In-Place Node OS Updates

[vlerenc]

Story

• As user I want to update my node operating system in-place with only a restart, but no rolling update required

Motivation

We were approached by parties that, for performance reasons, use locally attached disks with data. While the data is replicated, rolling a node and re-building/syncing the local data may take hours. Doing that during a cluster rolling update may therefore take many days, which is difficult for them.

This feature is also useful in cases where the used machine type is scarce (very special machine types) and it isn't easy / guaranteed to get new machines (no reserved instances).

GardenLinux is currently developing the capability to do that. Reminiscent of CoreOS' FastPatch updates, it will have 2 partitions, run on one, prepare the other one, reboot into the other one. Persistent data is stored on yet another and preserved. This may not work with every update, but with many. The GardenLinux developers expect full rolling only to happen later every 1-2 years, but all other updates could be handled in-place once they and we are done.

This ticket here is about Gardener's part, because we do not support in-place OS updates as of now and do need to think it through and do it then, if feasible. Just for historic reference, please see here one of our very first Gardener tickets when we implemented full automated cluster updates (no. 14 for K8s v1.5 -> v1.6 - time flies) and decided at first against FastPatch (gardener/gardener#14).

Labels

/area os
/kind enhancement
/os garden-linux
/topology shoot

Acceptance Criteria

• Node OS updates (probably of something like patch versions to also fit our Kubernetes versioning concept) is done without rolling the nodes
• Ideally, the "dead time" where the kubelet stops posting until it reposts (99 percentile) is shorter than the default machineHealthTimeout of 10m (even better, shorter than the default KCM nodeMonitorGracePeriod of 40s), but that can tweaked (including pod tolerations) by the cluster admins, if not sufficient (still it would be great to achieve a.) if not b.) since "it was said", the rebooting shall take place in seconds)
• ...

Enhancement/Implementation Proposal (optional)

This will require a GEP (https://github.com/gardener/gardener/tree/master/docs/proposals) as conceptional and core changes will be necessary and everything else up until the update of the versioning guide/docs.
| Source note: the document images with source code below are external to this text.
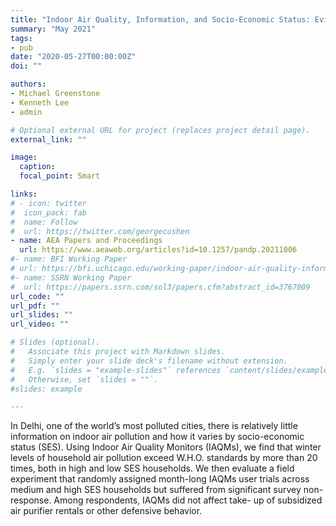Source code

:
 ```yaml
---
title: "Indoor Air Quality, Information, and Socio-Economic Status: Evidence from Delhi."
summary: "May 2021"
tags: 
- pub
date: "2020-05-27T00:00:00Z"
doi: ""

authors:
- Michael Greenstone
- Kenneth Lee
- admin

# Optional external URL for project (replaces project detail page).
external_link: ""

image:
  caption: 
  focal_point: Smart

links:
# - icon: twitter
#  icon_pack: fab
#  name: Follow
#  url: https://twitter.com/georgecushen
- name: AEA Papers and Proceedings
  url: https://www.aeaweb.org/articles?id=10.1257/pandp.20211006
#- name: BFI Working Paper
# url: https://bfi.uchicago.edu/working-paper/indoor-air-quality-information-and-socio-economic-status-evidence-from-delhi/
#- name: SSRN Working Paper
#  url: https://papers.ssrn.com/sol3/papers.cfm?abstract_id=3767009
url_code: ""
url_pdf: ""
url_slides: ""
url_video: ""

# Slides (optional).
#   Associate this project with Markdown slides.
#   Simply enter your slide deck's filename without extension.
#   E.g. `slides = "example-slides"` references `content/slides/example-slides.md`.
#   Otherwise, set `slides = ""`.
#slides: example

---
```


In Delhi, one of the world’s most polluted cities, there is relatively little information on indoor air pollution and how it varies by socio-economic status (SES). Using Indoor Air Quality Monitors (IAQMs), we find that winter levels of household air pollution exceed W.H.O. standards by more than 20 times, both in high and low SES households. We then evaluate a field experiment that randomly assigned month-long IAQMs user trials across medium and high SES households but suffered from significant survey non-response. Among respondents, IAQMs did not affect take- up of subsidized air purifier rentals or other defensive behavior.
The question is also what the main actor is, i.e. will we handle this use case like we handle Kubernetes patch updates, i.e. carried out by the maintenance controller? That's probably preferred for multiple reasons (means to opt out, shoot spec lists exact version, time scatter/jiggle resp. coordinated update, etc.) over the OS doing it itself.

Further Considerations

• Rolling updates, as side-effects, help with some security obligations (regular fresh start), help building robust solutions (avoiding pet VMs), and the rolling update acts as some sort of safety net: Only when the new node is registered and ready, the old node will be drained and subsequently terminated. In-place updates obviously do not offer this.
• Because this is not generally desirable (only in certain cases, e.g. with nodes with local disks or of scarce machine types), it would be best to make the update policy (rolling or in-place) configurable per worker pool, which would require more changes. The maintenance section as of today is for the entire cluster.

Resources (optional)

• Contacts: @MalteJ, @gehoern, @MrBatschner, @danielfoehrKn

Definition of Done

• Knowledge is distributed: Have you spread your knowledge in pair programming/code review?
• Unit tests are provided: Have you written automated unit tests?
• Integration tests are provided: Have you written automated integration tests?
• Minimum API exposure: If you have added/changed public API, was it really necessary/is it minimal?
• Operations guide: Have you updated the operations guide about ops-relevant changes?
• User documentation: Have you updated the READMEs/docs/how-tos about user-relevant changes?

[vlerenc]

@unmarshall had two very valuable comments I will incorporate above:

Rolling updates provides some sort of safety net. Only when the new node is running will the old node be drained and subsequently deleted. In-place updates obviously does not offer this level of availability.

If we could have this option at machine-deployment level then that would be nice. Then for more expensive machines or machines which have lesser quota (either due to specialised extensions or high demand) can then be marked for in-place updates. For other machine-deployments it could be a std rolling-update.